My first attempt used Tippecanoe, using clustering arguments that looked something like:

tippecanoe -zg -o us_electricity_generation.mbtiles -r1 — cluster-distance=4 — accumulate-attribute=netgen_[year]_[month]:sum plant_generation.geojson

This basically said “make a cluster out of any plants that are within 4 pixels of each other on this tile, and aggregate the child generation amount for each month”. This was pretty easy, and very fast, but I ran into two problems:

  • Tippecanoe implements clustering by finding adjacent points on a Hilbert Curve. This is really efficient on large datasets, but it gave me less control over how clusters get created. Specifically, I wanted clusters to tend to center on the largest plant in the cluster, so that the collective weight of the heatmap would look similar before and after clustering.
  • If I clustered plants with different fuel types, I wanted to calculate separate “aggregate” generation properties per-fuel-type, but Tippecanoe’s “sum” aggregation operator didn’t give me a way to do that.

At this point, I experimented using Supercluster on the client side to do the same sort of clustering:

map.addSource('plant-generation', {
"type": "geojson",
"data": "plant_generation.geojson",
"cluster": true,
"clusterRadius": 2,
"clusterProperties": {
"netgen_2001_0": ["+", ["to-number", ["get", "netgen_2001_0"]]],
...
}
});

This got me the results I wanted, but it was all done on the client side, and I wanted to make an MBTiles set I could upload to Mapbox for hosting. At this point my detour got a little out of hand and I implemented Supertiler, which uses Supercluster to cluster tiles, then uses SQLite to write each resulting tile into the MBTiles database format.

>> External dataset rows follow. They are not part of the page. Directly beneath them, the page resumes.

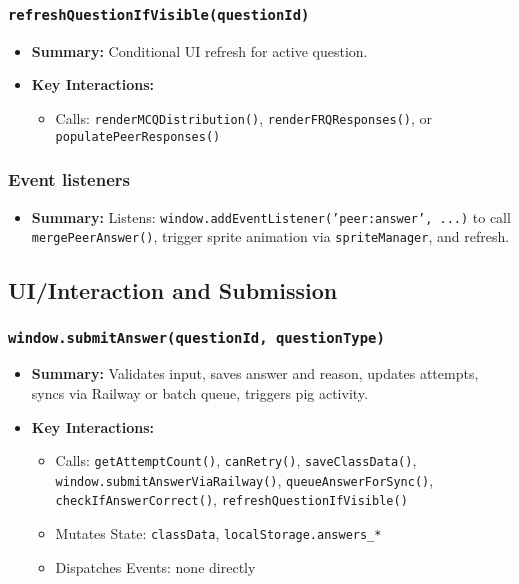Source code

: \documentclass[11pt,letterpaper]{article}
\begin{document}
\subsubsection{\texttt{refreshQuestionIfVisible(questionId)}}
\begin{itemize}
    \item \textbf{Summary:} Conditional UI refresh for active question.
    \item \textbf{Key Interactions:}
    \begin{itemize}
        \item Calls: \texttt{renderMCQDistribution()}, \texttt{renderFRQResponses()}, or \texttt{populatePeerResponses()}
    \end{itemize}
\end{itemize}

\subsubsection{Event listeners}
\begin{itemize}
    \item \textbf{Summary:} Listens: \texttt{window.addEventListener('peer:answer', ...)} to call \texttt{mergePeerAnswer()}, trigger sprite animation via \texttt{spriteManager}, and refresh.
\end{itemize}

\subsection{UI/Interaction and Submission}

\subsubsection{\texttt{window.submitAnswer(questionId, questionType)}}
\begin{itemize}
    \item \textbf{Summary:} Validates input, saves answer and reason, updates attempts, syncs via Railway or batch queue, triggers pig activity.
    \item \textbf{Key Interactions:}
    \begin{itemize}
        \item Calls: \texttt{getAttemptCount()}, \texttt{canRetry()}, \texttt{saveClassData()}, \texttt{window.submitAnswerViaRailway()}, \texttt{queueAnswerForSync()}, \texttt{checkIfAnswerCorrect()}, \texttt{refreshQuestionIfVisible()}
        \item Mutates State: \texttt{classData}, \texttt{localStorage.answers\_*}
        \item Dispatches Events: none directly
    \end{itemize}
\end{itemize}
\end{document}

Once I finally had my clustered tiles, it was a cinch to upload the tileset to Mapbox Studio:

When I started playing around with the hosted tileset at low zooms, I realized that switching to a new data source was not that much more expensive than just applying a new fuel filter to an existing tile (either approach requires regenerating all the tiles on screen, the only difference is that switching to a new data source may require new tiles to download if they’re not already locally cached). Supertiler made it easy to generate a custom tileset for each fuel type, with the advantage of much smaller individual tiles.

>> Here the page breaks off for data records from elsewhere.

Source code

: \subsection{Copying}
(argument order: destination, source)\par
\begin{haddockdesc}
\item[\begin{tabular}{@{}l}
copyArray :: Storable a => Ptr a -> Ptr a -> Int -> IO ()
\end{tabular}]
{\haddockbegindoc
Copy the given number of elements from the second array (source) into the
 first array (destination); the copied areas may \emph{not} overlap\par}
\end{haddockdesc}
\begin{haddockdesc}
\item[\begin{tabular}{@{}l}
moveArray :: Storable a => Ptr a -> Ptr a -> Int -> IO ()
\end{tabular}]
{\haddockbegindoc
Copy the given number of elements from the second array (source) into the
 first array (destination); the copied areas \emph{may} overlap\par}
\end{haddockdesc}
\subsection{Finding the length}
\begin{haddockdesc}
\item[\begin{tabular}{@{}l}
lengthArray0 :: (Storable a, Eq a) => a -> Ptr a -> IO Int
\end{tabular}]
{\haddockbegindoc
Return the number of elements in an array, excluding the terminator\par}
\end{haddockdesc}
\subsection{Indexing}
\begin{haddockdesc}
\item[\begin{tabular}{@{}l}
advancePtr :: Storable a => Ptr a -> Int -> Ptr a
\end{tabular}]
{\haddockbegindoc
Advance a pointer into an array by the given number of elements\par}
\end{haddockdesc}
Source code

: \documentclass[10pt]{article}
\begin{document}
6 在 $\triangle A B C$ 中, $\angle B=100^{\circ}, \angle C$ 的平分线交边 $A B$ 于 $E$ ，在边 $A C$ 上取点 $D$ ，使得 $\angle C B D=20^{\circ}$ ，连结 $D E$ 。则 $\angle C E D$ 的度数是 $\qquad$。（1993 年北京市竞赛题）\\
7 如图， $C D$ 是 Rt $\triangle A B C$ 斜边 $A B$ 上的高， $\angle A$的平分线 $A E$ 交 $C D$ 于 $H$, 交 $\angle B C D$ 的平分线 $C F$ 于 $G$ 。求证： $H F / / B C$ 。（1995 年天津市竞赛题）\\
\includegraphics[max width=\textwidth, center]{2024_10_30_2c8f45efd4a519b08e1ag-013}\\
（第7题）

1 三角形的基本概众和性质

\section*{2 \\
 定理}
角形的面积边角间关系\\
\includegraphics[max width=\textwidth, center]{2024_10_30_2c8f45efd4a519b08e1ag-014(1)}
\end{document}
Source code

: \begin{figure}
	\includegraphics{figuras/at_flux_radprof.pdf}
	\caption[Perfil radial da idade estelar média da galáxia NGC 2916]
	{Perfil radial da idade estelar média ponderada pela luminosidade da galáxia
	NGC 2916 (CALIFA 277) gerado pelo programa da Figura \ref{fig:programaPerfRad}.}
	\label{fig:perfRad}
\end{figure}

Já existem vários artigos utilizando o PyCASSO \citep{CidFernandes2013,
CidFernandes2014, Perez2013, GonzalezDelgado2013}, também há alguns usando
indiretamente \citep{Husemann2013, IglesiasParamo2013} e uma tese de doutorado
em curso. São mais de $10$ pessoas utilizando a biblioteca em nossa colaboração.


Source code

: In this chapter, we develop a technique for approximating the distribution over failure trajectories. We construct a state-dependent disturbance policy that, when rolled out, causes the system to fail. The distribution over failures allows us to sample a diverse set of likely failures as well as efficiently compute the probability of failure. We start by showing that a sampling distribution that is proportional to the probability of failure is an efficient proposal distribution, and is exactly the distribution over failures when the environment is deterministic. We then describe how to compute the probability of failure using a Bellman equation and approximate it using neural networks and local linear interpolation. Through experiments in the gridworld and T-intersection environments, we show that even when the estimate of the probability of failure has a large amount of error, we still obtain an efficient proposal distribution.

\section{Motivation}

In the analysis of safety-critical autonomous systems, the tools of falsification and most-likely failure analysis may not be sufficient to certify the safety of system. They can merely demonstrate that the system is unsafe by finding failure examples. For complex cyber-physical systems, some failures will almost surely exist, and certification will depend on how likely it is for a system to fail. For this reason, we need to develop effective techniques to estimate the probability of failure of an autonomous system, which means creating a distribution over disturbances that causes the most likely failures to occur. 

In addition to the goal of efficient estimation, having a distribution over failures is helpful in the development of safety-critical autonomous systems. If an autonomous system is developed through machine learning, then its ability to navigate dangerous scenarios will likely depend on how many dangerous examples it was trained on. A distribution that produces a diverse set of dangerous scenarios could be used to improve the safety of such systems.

I also realized through experiment that continually adjusting circle-radius during the animation was also triggering expensive re-layout of all the label text, since they both came from the same source (and Mapbox GL generates one set of tiles per source). I split the plant names into yet another source to solve this problem. Note that this trick only works for layers that you add via “runtime styling” — if I had added a layer with a separate source via Mapbox Studio, I believe it would have automatically “composited” the source, undoing my optimization.

You can see the code (including all of my foibles) on GitHub.